The U.S. Army has chosen Bell to build a new aircraft that will replace the venerable UH-60 Black Hawk, which has been flying soldiers in combat since the 1970s.
Bell received a $232 million contract on Monday—the first installment of what could be a $7.1 billion deal for development and an initial batch of aircraft.
“It’s a chance to move to the next step in this vital program,” Doug Bush, the Army acquisition chief, said during a Monday evening call with reporters.
It’s a huge win that could be worth more than $70 billion for the Textron-owned company in the coming decades depending on how many aircraft are ordered by the Army and foreign militaries.

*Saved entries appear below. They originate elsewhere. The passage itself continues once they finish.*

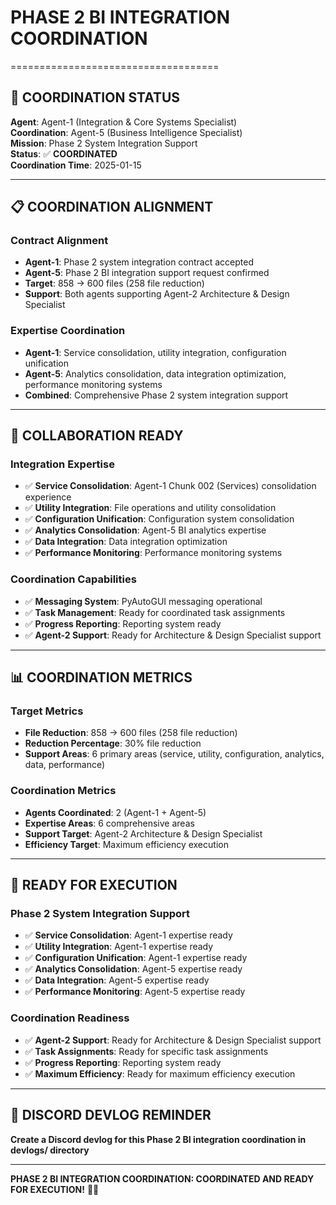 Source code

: # PHASE 2 BI INTEGRATION COORDINATION
====================================

## 🎯 **COORDINATION STATUS**
**Agent**: Agent-1 (Integration & Core Systems Specialist)  
**Coordination**: Agent-5 (Business Intelligence Specialist)  
**Mission**: Phase 2 System Integration Support  
**Status**: ✅ **COORDINATED**  
**Coordination Time**: 2025-01-15

---

## 📋 **COORDINATION ALIGNMENT**

### **Contract Alignment**
- **Agent-1**: Phase 2 system integration contract accepted
- **Agent-5**: Phase 2 BI integration support request confirmed
- **Target**: 858 → 600 files (258 file reduction)
- **Support**: Both agents supporting Agent-2 Architecture & Design Specialist

### **Expertise Coordination**
- **Agent-1**: Service consolidation, utility integration, configuration unification
- **Agent-5**: Analytics consolidation, data integration optimization, performance monitoring systems
- **Combined**: Comprehensive Phase 2 system integration support

---

## 🚀 **COLLABORATION READY**

### **Integration Expertise**
- ✅ **Service Consolidation**: Agent-1 Chunk 002 (Services) consolidation experience
- ✅ **Utility Integration**: File operations and utility consolidation
- ✅ **Configuration Unification**: Configuration system consolidation
- ✅ **Analytics Consolidation**: Agent-5 BI analytics expertise
- ✅ **Data Integration**: Data integration optimization
- ✅ **Performance Monitoring**: Performance monitoring systems

### **Coordination Capabilities**
- ✅ **Messaging System**: PyAutoGUI messaging operational
- ✅ **Task Management**: Ready for coordinated task assignments
- ✅ **Progress Reporting**: Reporting system ready
- ✅ **Agent-2 Support**: Ready for Architecture & Design Specialist support

---

## 📊 **COORDINATION METRICS**

### **Target Metrics**
- **File Reduction**: 858 → 600 files (258 file reduction)
- **Reduction Percentage**: 30% file reduction
- **Support Areas**: 6 primary areas (service, utility, configuration, analytics, data, performance)

### **Coordination Metrics**
- **Agents Coordinated**: 2 (Agent-1 + Agent-5)
- **Expertise Areas**: 6 comprehensive areas
- **Support Target**: Agent-2 Architecture & Design Specialist
- **Efficiency Target**: Maximum efficiency execution

---

## 🎯 **READY FOR EXECUTION**

### **Phase 2 System Integration Support**
- ✅ **Service Consolidation**: Agent-1 expertise ready
- ✅ **Utility Integration**: Agent-1 expertise ready
- ✅ **Configuration Unification**: Agent-1 expertise ready
- ✅ **Analytics Consolidation**: Agent-5 expertise ready
- ✅ **Data Integration**: Agent-5 expertise ready
- ✅ **Performance Monitoring**: Agent-5 expertise ready

### **Coordination Readiness**
- ✅ **Agent-2 Support**: Ready for Architecture & Design Specialist support
- ✅ **Task Assignments**: Ready for specific task assignments
- ✅ **Progress Reporting**: Reporting system ready
- ✅ **Maximum Efficiency**: Ready for maximum efficiency execution

---

## 📝 **DISCORD DEVLOG REMINDER**
**Create a Discord devlog for this Phase 2 BI integration coordination in devlogs/ directory**

---

**PHASE 2 BI INTEGRATION COORDINATION: COORDINATED AND READY FOR EXECUTION!** 🎯✅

“For Textron, it is a generational win that rejuvenates Bell’s military franchise,” Cowen analyst Roman Schweizer wrote in an Oct. 12 note to investors.
Bell, which pitched the V-280, a tiltrotor aircraft similar to the V-22 Osprey, beat a Sikorsky-Boeing team that had proposed a coaxial helicopter, which uses two stack rotors that spin in opposite directions providing more stability than traditional helicopters.
The tiltrotor can takeoff and land vertically like a helicopter, but rotate its propellers forward allowing it to fly at fixed-wing aircraft speeds.
“The V-280’s unmatched combination of proven tiltrotor technology coupled with innovative digital engineering and an open architecture offers the Army outstanding operational versatility for its vertical lift fleet,” Bell said in an emailed statement.